I am reading the lecture slides from this site http://luthuli.cs.uiuc.edu/~daf/courses/CS-498-DAF-P/Lecture%2018%20-%20Time%20series,%20DTW.pdf

In slide 24, the lecture suggest using metric of the following

d(i, j) = ||f(i) - f(j)||

select top frequency in i and top frequency in j, 
    find the Euclidean distance between the two

I am not exactly sure what do they mean by Euclidean distance between the two.

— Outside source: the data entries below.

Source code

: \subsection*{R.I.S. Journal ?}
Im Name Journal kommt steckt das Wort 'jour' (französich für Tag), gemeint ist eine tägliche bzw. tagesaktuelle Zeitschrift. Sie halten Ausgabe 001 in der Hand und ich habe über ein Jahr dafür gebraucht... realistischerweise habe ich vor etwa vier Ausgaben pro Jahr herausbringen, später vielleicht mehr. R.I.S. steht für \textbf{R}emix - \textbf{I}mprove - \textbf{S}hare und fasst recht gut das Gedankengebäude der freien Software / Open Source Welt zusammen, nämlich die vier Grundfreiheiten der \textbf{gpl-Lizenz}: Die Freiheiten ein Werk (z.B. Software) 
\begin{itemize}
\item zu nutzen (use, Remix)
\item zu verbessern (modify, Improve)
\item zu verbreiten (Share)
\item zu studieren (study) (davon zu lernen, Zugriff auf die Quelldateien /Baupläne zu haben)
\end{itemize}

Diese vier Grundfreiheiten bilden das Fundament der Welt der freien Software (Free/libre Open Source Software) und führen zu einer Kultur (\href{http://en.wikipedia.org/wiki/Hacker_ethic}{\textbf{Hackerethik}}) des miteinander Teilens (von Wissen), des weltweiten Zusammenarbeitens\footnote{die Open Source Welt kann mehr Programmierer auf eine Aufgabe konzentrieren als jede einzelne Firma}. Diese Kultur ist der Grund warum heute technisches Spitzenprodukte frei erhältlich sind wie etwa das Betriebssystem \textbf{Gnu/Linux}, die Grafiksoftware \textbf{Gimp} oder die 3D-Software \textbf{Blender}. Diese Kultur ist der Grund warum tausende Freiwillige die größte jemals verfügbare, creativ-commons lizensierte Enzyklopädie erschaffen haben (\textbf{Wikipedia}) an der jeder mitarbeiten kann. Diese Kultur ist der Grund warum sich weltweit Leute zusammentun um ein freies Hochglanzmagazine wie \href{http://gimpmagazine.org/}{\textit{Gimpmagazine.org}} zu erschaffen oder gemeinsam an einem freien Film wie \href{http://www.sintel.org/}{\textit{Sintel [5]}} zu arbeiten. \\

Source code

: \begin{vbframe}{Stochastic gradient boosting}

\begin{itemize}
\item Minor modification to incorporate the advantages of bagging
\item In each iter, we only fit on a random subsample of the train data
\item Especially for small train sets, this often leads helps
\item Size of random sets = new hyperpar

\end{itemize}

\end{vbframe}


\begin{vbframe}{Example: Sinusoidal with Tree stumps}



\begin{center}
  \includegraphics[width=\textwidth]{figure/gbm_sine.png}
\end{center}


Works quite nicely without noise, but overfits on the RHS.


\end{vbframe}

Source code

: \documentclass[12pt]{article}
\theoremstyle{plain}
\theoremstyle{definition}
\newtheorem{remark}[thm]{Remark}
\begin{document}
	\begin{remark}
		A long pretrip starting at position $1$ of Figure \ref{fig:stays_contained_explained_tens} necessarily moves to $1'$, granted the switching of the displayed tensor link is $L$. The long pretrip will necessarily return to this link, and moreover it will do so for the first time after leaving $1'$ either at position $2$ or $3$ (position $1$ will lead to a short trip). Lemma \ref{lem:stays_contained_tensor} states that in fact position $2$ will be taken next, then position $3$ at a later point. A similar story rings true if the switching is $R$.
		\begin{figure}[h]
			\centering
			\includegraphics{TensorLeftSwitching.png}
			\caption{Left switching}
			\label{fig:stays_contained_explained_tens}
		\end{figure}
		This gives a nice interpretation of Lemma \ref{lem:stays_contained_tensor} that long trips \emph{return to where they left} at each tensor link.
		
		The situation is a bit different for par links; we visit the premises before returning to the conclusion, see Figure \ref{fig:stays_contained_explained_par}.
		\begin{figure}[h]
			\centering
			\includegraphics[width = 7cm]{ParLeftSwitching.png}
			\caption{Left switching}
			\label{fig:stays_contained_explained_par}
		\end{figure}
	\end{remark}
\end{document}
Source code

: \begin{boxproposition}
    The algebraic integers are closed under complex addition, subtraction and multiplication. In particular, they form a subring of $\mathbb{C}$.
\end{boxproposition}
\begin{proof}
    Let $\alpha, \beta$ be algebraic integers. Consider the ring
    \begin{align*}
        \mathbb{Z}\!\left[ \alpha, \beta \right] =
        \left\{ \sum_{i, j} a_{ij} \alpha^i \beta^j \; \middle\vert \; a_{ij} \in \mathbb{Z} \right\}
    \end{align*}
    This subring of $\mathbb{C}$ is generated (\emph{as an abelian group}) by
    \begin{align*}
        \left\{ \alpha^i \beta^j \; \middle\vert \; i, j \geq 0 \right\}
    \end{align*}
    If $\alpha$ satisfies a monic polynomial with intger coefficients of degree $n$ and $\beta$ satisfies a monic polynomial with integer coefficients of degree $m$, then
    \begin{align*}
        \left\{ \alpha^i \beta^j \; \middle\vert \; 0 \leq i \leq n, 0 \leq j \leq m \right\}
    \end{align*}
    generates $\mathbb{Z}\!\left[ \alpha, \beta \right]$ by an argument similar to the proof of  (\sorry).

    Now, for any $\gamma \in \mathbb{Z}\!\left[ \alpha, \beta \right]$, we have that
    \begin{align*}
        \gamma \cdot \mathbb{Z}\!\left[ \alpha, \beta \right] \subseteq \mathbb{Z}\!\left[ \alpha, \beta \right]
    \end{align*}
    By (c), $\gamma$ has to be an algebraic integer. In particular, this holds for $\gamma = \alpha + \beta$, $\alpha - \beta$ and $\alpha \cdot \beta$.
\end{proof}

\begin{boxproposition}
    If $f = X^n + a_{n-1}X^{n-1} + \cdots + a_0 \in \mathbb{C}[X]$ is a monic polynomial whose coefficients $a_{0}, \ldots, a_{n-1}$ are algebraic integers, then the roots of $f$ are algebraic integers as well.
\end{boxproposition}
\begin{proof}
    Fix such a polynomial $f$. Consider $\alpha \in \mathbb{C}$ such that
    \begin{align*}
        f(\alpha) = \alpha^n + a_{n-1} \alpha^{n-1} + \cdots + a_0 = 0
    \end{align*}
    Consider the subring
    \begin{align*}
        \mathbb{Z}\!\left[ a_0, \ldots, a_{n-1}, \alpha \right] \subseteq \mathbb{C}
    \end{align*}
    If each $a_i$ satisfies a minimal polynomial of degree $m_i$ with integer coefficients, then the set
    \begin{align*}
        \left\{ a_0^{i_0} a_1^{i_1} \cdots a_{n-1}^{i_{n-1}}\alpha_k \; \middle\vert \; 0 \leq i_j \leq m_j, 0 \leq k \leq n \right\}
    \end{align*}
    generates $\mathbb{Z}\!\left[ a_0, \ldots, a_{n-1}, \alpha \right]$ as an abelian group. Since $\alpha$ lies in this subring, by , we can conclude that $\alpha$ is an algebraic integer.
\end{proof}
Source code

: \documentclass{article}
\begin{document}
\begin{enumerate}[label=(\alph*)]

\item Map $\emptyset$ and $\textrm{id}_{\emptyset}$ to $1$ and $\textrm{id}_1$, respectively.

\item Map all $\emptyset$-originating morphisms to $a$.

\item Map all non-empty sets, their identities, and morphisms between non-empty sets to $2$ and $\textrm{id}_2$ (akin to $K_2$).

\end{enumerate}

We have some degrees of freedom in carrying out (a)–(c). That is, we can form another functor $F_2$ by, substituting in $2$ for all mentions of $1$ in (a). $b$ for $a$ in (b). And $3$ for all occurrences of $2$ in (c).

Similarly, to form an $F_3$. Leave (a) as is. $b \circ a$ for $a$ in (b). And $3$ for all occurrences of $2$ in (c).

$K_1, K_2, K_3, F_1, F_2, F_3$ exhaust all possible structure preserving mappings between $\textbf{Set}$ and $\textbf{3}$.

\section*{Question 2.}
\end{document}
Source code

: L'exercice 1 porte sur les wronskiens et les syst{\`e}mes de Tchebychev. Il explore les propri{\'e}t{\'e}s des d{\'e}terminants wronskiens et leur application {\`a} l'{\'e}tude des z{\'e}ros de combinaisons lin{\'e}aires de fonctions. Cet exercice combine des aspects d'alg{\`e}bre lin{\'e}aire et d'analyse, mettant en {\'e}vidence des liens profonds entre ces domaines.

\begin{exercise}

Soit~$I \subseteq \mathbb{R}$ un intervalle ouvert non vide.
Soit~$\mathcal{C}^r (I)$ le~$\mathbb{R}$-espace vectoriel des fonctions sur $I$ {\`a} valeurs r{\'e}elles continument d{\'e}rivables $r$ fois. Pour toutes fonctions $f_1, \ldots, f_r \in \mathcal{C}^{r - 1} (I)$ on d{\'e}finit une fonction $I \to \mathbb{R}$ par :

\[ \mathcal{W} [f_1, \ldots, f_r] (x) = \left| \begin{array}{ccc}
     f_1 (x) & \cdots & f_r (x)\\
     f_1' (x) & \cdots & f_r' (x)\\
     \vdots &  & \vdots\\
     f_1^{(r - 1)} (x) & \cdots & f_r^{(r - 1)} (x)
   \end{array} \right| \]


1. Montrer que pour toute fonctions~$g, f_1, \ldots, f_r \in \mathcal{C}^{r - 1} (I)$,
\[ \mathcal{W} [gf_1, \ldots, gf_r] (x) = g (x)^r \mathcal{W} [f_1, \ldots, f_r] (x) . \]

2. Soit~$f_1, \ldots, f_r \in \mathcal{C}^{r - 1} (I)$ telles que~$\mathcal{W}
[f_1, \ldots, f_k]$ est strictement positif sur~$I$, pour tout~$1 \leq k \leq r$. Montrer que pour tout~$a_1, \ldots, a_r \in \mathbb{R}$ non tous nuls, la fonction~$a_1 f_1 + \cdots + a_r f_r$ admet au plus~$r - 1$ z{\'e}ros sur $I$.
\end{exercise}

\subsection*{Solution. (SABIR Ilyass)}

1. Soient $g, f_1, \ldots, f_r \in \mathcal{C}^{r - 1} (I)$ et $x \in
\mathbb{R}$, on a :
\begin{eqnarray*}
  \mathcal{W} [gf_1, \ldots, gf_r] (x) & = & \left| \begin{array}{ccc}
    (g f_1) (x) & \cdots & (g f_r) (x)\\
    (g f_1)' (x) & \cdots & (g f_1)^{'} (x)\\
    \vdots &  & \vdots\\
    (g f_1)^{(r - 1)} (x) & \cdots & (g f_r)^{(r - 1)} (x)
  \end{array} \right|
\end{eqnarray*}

Did they meant to have top n frequency sorted in order and match the order for subtraction and find the euclidean distance?

For example

f1 = [1, 2, 3, 4]

f2 = [1, 100, 200 ,300]

d(1,2) = |1-1| + |100-2| + |200-3| + |300-4|

Any help would be appreciated



1 Answer 1


The Euclidean distance between two vectors $\mathbf a$ and $\mathbf b$ is $\mathrm d(\mathbf a, \mathbf b) \equiv \sqrt {\sum_i (a_i - b_i)^2}$

In your example you forgot to square the differences. Remember the way you calculate hypotenuse of a triangle; it's the same idea.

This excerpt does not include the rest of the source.